Exactly as written, output the lines below starting from the first and ending with the line that contains "All notable changes"; omit pictures.

[Data records]
####################
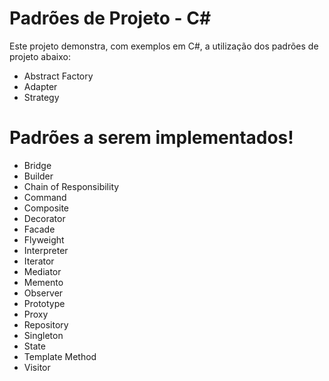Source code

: # Padrões de Projeto - C#

Este projeto demonstra, com exemplos em C#, a utilização dos padrões de projeto abaixo:

  - Abstract Factory
  - Adapter
  - Strategy

# Padrões a serem implementados!

  - Bridge
  - Builder
  - Chain of Responsibility
  - Command
  - Composite
  - Decorator
  - Facade
  - Flyweight
  - Interpreter
  - Iterator
  - Mediator
  - Memento
  - Observer
  - Prototype
  - Proxy
  - Repository
  - Singleton
  - State
  - Template Method
  - Visitor

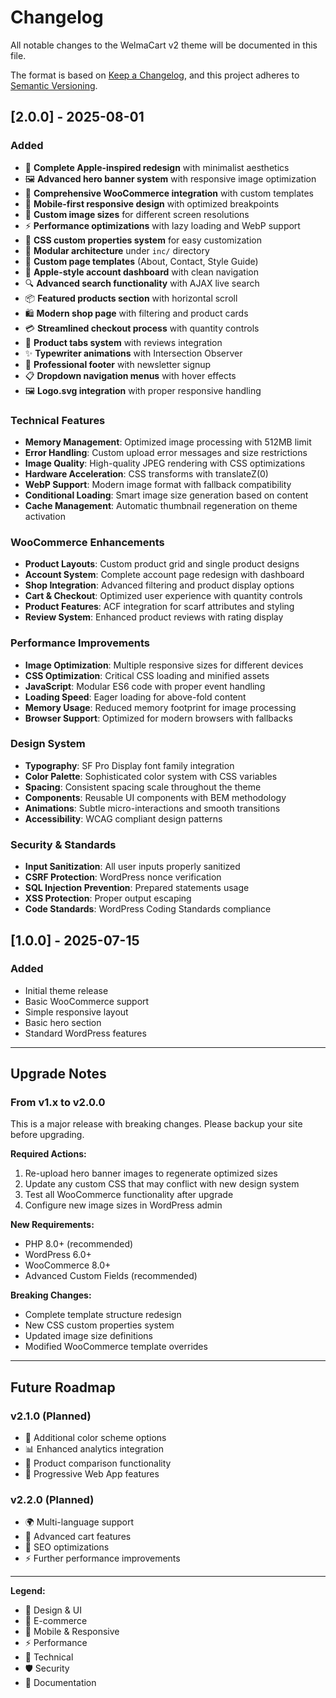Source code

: # Changelog

All notable changes to the WelmaCart v2 theme will be documented in this file.

The format is based on [Keep a Changelog](https://keepachangelog.com/en/1.0.0/),
and this project adheres to [Semantic Versioning](https://semver.org/spec/v2.0.0.html).

## [2.0.0] - 2025-08-01

### Added
- 🎨 **Complete Apple-inspired redesign** with minimalist aesthetics
- 🖼️ **Advanced hero banner system** with responsive image optimization
- 🛒 **Comprehensive WooCommerce integration** with custom templates
- 📱 **Mobile-first responsive design** with optimized breakpoints
- 🎯 **Custom image sizes** for different screen resolutions
- ⚡ **Performance optimizations** with lazy loading and WebP support
- 🎨 **CSS custom properties system** for easy customization
- 🔧 **Modular architecture** under `inc/` directory
- 📄 **Custom page templates** (About, Contact, Style Guide)
- 👤 **Apple-style account dashboard** with clean navigation
- 🔍 **Advanced search functionality** with AJAX live search
- 📦 **Featured products section** with horizontal scroll
- 🛍️ **Modern shop page** with filtering and product cards
- 💳 **Streamlined checkout process** with quantity controls
- 📱 **Product tabs system** with reviews integration
- ✨ **Typewriter animations** with Intersection Observer
- 🎨 **Professional footer** with newsletter signup
- 📋 **Dropdown navigation menus** with hover effects
- 🖼️ **Logo.svg integration** with proper responsive handling

### Technical Features
- **Memory Management**: Optimized image processing with 512MB limit
- **Error Handling**: Custom upload error messages and size restrictions
- **Image Quality**: High-quality JPEG rendering with CSS optimizations
- **Hardware Acceleration**: CSS transforms with translateZ(0)
- **WebP Support**: Modern image format with fallback compatibility
- **Conditional Loading**: Smart image size generation based on content
- **Cache Management**: Automatic thumbnail regeneration on theme activation

### WooCommerce Enhancements
- **Product Layouts**: Custom product grid and single product designs
- **Account System**: Complete account page redesign with dashboard
- **Shop Integration**: Advanced filtering and product display options
- **Cart & Checkout**: Optimized user experience with quantity controls
- **Product Features**: ACF integration for scarf attributes and styling
- **Review System**: Enhanced product reviews with rating display

### Performance Improvements
- **Image Optimization**: Multiple responsive sizes for different devices
- **CSS Optimization**: Critical CSS loading and minified assets
- **JavaScript**: Modular ES6 code with proper event handling
- **Loading Speed**: Eager loading for above-fold content
- **Memory Usage**: Reduced memory footprint for image processing
- **Browser Support**: Optimized for modern browsers with fallbacks

### Design System
- **Typography**: SF Pro Display font family integration
- **Color Palette**: Sophisticated color system with CSS variables
- **Spacing**: Consistent spacing scale throughout the theme
- **Components**: Reusable UI components with BEM methodology
- **Animations**: Subtle micro-interactions and smooth transitions
- **Accessibility**: WCAG compliant design patterns

### Security & Standards
- **Input Sanitization**: All user inputs properly sanitized
- **CSRF Protection**: WordPress nonce verification
- **SQL Injection Prevention**: Prepared statements usage
- **XSS Protection**: Proper output escaping
- **Code Standards**: WordPress Coding Standards compliance

## [1.0.0] - 2025-07-15

### Added
- Initial theme release
- Basic WooCommerce support
- Simple responsive layout
- Basic hero section
- Standard WordPress features

---

## Upgrade Notes

### From v1.x to v2.0.0
This is a major release with breaking changes. Please backup your site before upgrading.

**Required Actions:**
1. Re-upload hero banner images to regenerate optimized sizes
2. Update any custom CSS that may conflict with new design system
3. Test all WooCommerce functionality after upgrade
4. Configure new image sizes in WordPress admin

**New Requirements:**
- PHP 8.0+ (recommended)
- WordPress 6.0+
- WooCommerce 8.0+
- Advanced Custom Fields (recommended)

**Breaking Changes:**
- Complete template structure redesign
- New CSS custom properties system
- Updated image size definitions
- Modified WooCommerce template overrides

---

## Future Roadmap

### v2.1.0 (Planned)
- 🎨 Additional color scheme options
- 📊 Enhanced analytics integration
- 🔄 Product comparison functionality
- 📱 Progressive Web App features

### v2.2.0 (Planned)
- 🌍 Multi-language support
- 🛒 Advanced cart features
- 🎯 SEO optimizations
- ⚡ Further performance improvements

---

**Legend:**
- 🎨 Design & UI
- 🛒 E-commerce
- 📱 Mobile & Responsive
- ⚡ Performance
- 🔧 Technical
- 🛡️ Security
- 📄 Documentation
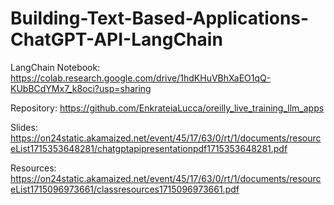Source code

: # Building-Text-Based-Applications-ChatGPT-API-LangChain

LangChain Notebook:
  https://colab.research.google.com/drive/1hdKHuVBhXaEO1qQ-KUbBCdYMx7_k8oci?usp=sharing   
  
Repository: 
  https://github.com/EnkrateiaLucca/oreilly_live_training_llm_apps
  
Slides:  
  https://on24static.akamaized.net/event/45/17/63/0/rt/1/documents/resourceList1715353648281/chatgptapipresentationpdf1715353648281.pdf
  
Resources:
  https://on24static.akamaized.net/event/45/17/63/0/rt/1/documents/resourceList1715096973661/classresources1715096973661.pdf
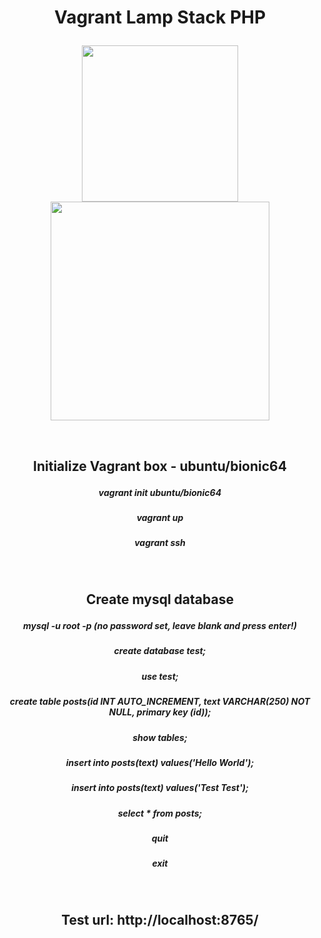 <h1><b><p align="center">Vagrant Lamp Stack PHP</p></b></h1>

<p align="center">
 <img width="250px" src="https://github.com/sargef/vagrant-lamp-stack-php/blob/master/vagrant.png">
<img width="350px" src="https://fizzbuzz3.s3-eu-west-1.amazonaws.com/php_300.png">
  </p>
  </br>

<h2><b><p align="center">Initialize Vagrant box - ubuntu/bionic64</p></b></h2>
<h5><b><p align="center">vagrant init ubuntu/bionic64</p></b></h5>
<h5><b><p align="center">vagrant up</p></b></h5>
<h5><b><p align="center">vagrant ssh</p></b></h5>
</br>

<h2><b><p align="center">Create mysql database</p></b></h2>
<h5><b><p align="center">mysql -u root -p (no password set, leave blank and press enter!)</p></b></h5>
<h5><b><p align="center">create database test;</p></b></h5>
<h5><b><p align="center">use test;</p></b></h5>
<h5><b><p align="center">create table posts(id INT AUTO_INCREMENT, text VARCHAR(250) NOT NULL, primary key (id));</p></b></h5>
<h5><b><p align="center">show tables;</p></b></h5>
<h5><b><p align="center">insert into posts(text) values('Hello World');</p></b></h5>
<h5><b><p align="center">insert into posts(text) values('Test Test');</p></b></h5>
<h5><b><p align="center">select * from posts;</p></b></h5>
<h5><b><p align="center">quit</p></b></h5>
<h5><b><p align="center">exit</p></b></h5>
</br>

<h2><b><p align="center">Test url: http://localhost:8765/</p></b></h2>







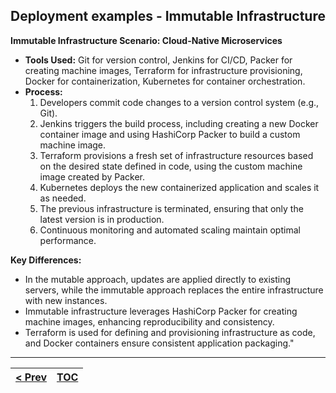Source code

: ## Deployment examples - Immutable Infrastructure

**Immutable Infrastructure Scenario: Cloud-Native Microservices**

*   **Tools Used:** Git for version control, Jenkins for CI/CD, Packer for creating machine images, Terraform for infrastructure provisioning, Docker for containerization, Kubernetes for container orchestration.
*   **Process:**
    1.  Developers commit code changes to a version control system (e.g., Git).
    2.  Jenkins triggers the build process, including creating a new Docker container image and using HashiCorp Packer to build a custom machine image.
    3.  Terraform provisions a fresh set of infrastructure resources based on the desired state defined in code, using the custom machine image created by Packer.
    4.  Kubernetes deploys the new containerized application and scales it as needed.
    5.  The previous infrastructure is terminated, ensuring that only the latest version is in production.
    6.  Continuous monitoring and automated scaling maintain optimal performance.

**Key Differences:**

*   In the mutable approach, updates are applied directly to existing servers, while the immutable approach replaces the entire infrastructure with new instances.
*   Immutable infrastructure leverages HashiCorp Packer for creating machine images, enhancing reproducibility and consistency.
*   Terraform is used for defining and provisioning infrastructure as code, and Docker containers ensure consistent application packaging."

---
|[< Prev](s10.md)| [TOC](README.md) |
|----------------|---------------|
<!-- pagebreak -->
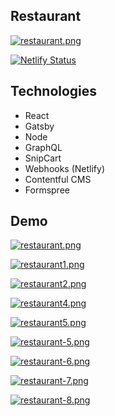 ## Restaurant

[![restaurant.png](https://i.postimg.cc/dtTJcJMZ/restaurant.png)](https://maleo-restaurant.netlify.app/)

[![Netlify Status](https://api.netlify.com/api/v1/badges/6dca52c4-3106-4659-ba5e-8cfe43dee7ea/deploy-status)](https://app.netlify.com/sites/maleo-restaurant/deploys)

## Technologies

- React
- Gatsby
- Node
- GraphQL
- SnipCart
- Webhooks (Netlify)
- Contentful CMS
- Formspree

## Demo

[![restaurant.png](https://i.postimg.cc/dtTJcJMZ/restaurant.png)](https://maleo-restaurant.netlify.app/)

[![restaurant1.png](https://i.postimg.cc/Gt6rT5Dp/restaurant1.png)](https://maleo-restaurant.netlify.app/)

[![restaurant2.png](https://i.postimg.cc/qBFpFzFd/restaurant2.png)](https://maleo-restaurant.netlify.app/)

[![restaurant4.png](https://i.postimg.cc/3NkYRTd6/restaurant4.png)](https://maleo-restaurant.netlify.app/)

[![restaurant5.png](https://i.postimg.cc/rmnqMmFx/restaurant5.png)](https://maleo-restaurant.netlify.app/)

[![restaurant-5.png](https://i.postimg.cc/k5DY5vpM/restaurant-5.png)](https://maleo-restaurant.netlify.app/)

[![restaurant-6.png](https://i.postimg.cc/HkYPqg0y/restaurant-6.png)](https://maleo-restaurant.netlify.app/)

[![restaurant-7.png](https://i.postimg.cc/rwfYcPgY/restaurant-7.png)](https://maleo-restaurant.netlify.app/)

[![restaurant-8.png](https://i.postimg.cc/28FK96WY/restaurant-8.png)](https://maleo-restaurant.netlify.app/)
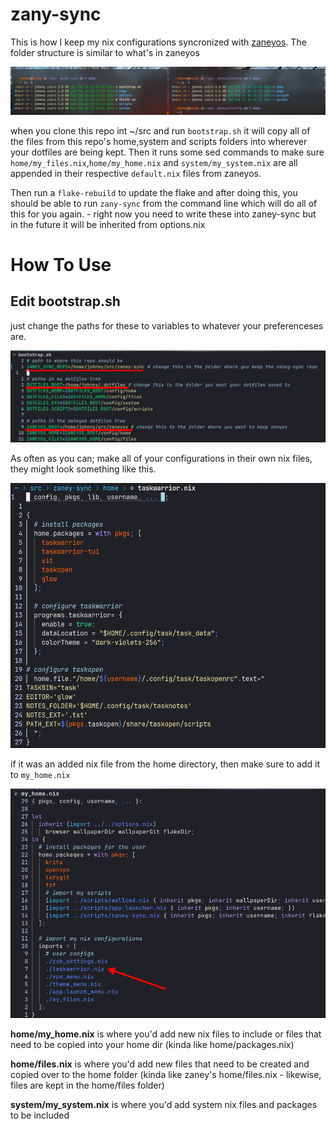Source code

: # zany-sync
This is how I keep my nix configurations syncronized with [zaneyos](https://gitlab.com/Zaney/zaneyos). The folder structure is similar to what's in zaneyos

![](img/config_tree.png)

when you clone this repo int ~/src and run `bootstrap.sh` it will copy all of the files from this repo's home,system and scripts folders 
into wherever your dotfiles are being kept. Then it runs some sed commands to make sure `home/my_files.nix`,`home/my_home.nix` and `system/my_system.nix`
are all appended in their respective `default.nix` files from zaneyos.

Then run a `flake-rebuild` to update the flake and after doing this, you should be able to run `zany-sync` from the command line which will do all of this 
for you again.
        - right now you need to write these into zaney-sync but in the future it will be inherited from options.nix

# How To Use
## Edit bootstrap.sh
just change the paths for these to variables to whatever your preferenceses are.

![](img/bootstrap_sh_vars.png)

As often as you can; make all of your configurations in their own nix files, they might look something like this.

![](img/example_nix.png)

if it was an added nix file from the home directory, then make sure to add it to `my_home.nix`

![](img/my_home_nix.png)

**home/my_home.nix** is where you'd add new nix files to include or files that need to be copied into your home dir (kinda like home/packages.nix)

**home/files.nix** is where you'd add new files that need to be created and copied over to the home folder 
(kinda like zaney's home/files.nix - likewise, files are kept in the home/files folder)

**system/my_system.nix** is where you'd add system nix files and packages to be included
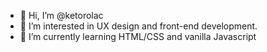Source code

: - 👋 Hi, I’m @ketorolac
- 👀 I’m interested in UX design and front-end development.
- 🌱 I’m currently learning HTML/CSS and vanilla Javascript

<!---
ketorolac/ketorolac is a ✨ special ✨ repository because its `README.md` (this file) appears on your GitHub profile.
You can click the Preview link to take a look at your changes.
--->

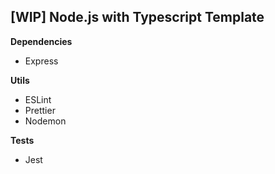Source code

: [WIP] Node.js with Typescript Template
--------

**Dependencies**
- Express

**Utils**
- ESLint
- Prettier
- Nodemon

**Tests**
- Jest

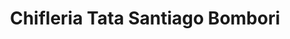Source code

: ---
title: "Chifleria Tata Santiago Bombori"
url: /ciudad-satelite/chifleria-tata-santiago-bombori/
shop: comodidad
---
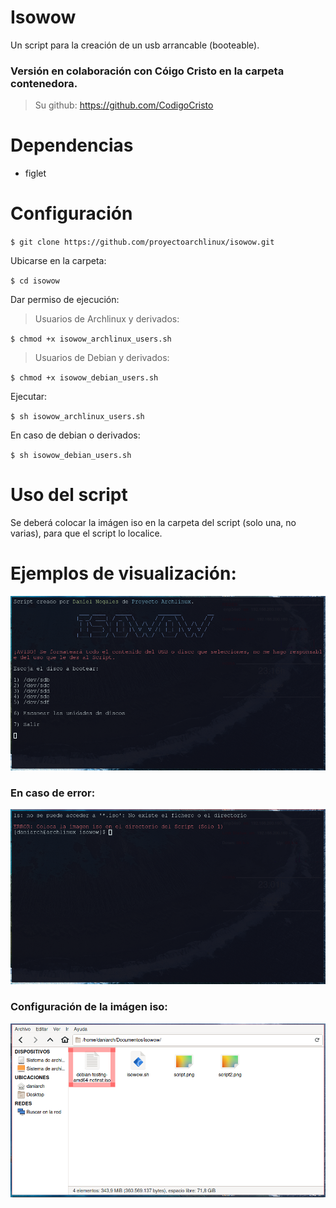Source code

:# Isowow

Un script para la creación de un usb arrancable (booteable).

### Versión en colaboración con Cóigo Cristo en la carpeta contenedora.

> Su github: <a>https://github.com/CodigoCristo</a>
  
# Dependencias

- figlet

# Configuración

`$ git clone https://github.com/proyectoarchlinux/isowow.git`

Ubicarse en la carpeta:

`$ cd isowow`

Dar permiso de ejecución:

> Usuarios de Archlinux y derivados:

`$ chmod +x isowow_archlinux_users.sh`

> Usuarios de Debian y derivados:

`$ chmod +x isowow_debian_users.sh`

Ejecutar:

`$ sh isowow_archlinux_users.sh`

En caso de debian o derivados:

`$ sh isowow_debian_users.sh`

# Uso del script

Se deberá colocar la imágen iso en la carpeta del script (solo una, no varias), para que el script lo localice.

# Ejemplos de visualización:

<img src=https://raw.githubusercontent.com/proyectoarchlinux/isowow/master/script.png></img>

### En caso de error:

<img src=https://raw.githubusercontent.com/proyectoarchlinux/isowow/master/script2.png></img>

### Configuración de la imágen iso:

<img src=https://raw.githubusercontent.com/proyectoarchlinux/isowow/master/script3.png></img>

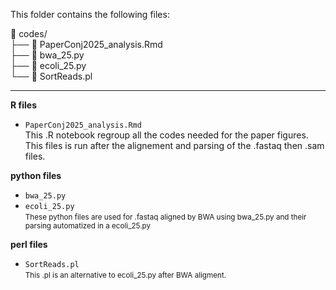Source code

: 

This folder contains the following files:  

📂 codes/  
├── 📄 PaperConj2025_analysis.Rmd  
├── 📄 bwa_25.py  
├── 📄 ecoli_25.py  
└── 📄 SortReads.pl  

____

**R files**
- `PaperConj2025_analysis.Rmd`    
This .R notebook regroup all the codes needed for the paper figures. This files is run after the alignement and parsing of the .fastaq then .sam files.


**python files**
- `bwa_25.py`
- `ecoli_25.py`  
<small> These python files are used for .fastaq aligned by BWA using bwa_25.py and their parsing automatized in a ecoli_25.py </small>

**perl files**  
- `SortReads.pl`  
<small> This .pl is an alternative to ecoli_25.py after BWA aligment. </small>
####################
• _Solved problem_:
Source code

: # Padrões de Projeto - C#

Este projeto demonstra, com exemplos em C#, a utilização dos padrões de projeto abaixo:

  - Abstract Factory
  - Adapter
  - Strategy

# Padrões a serem implementados!

  - Bridge
  - Builder
  - Chain of Responsibility
  - Command
  - Composite
  - Decorator
  - Facade
  - Flyweight
  - Interpreter
  - Iterator
  - Mediator
  - Memento
  - Observer
  - Prototype
  - Proxy
  - Repository
  - Singleton
  - State
  - Template Method
  - Visitor

Source code

: # Changelog

All notable changes to the WelmaCart v2 theme will be documented in this file.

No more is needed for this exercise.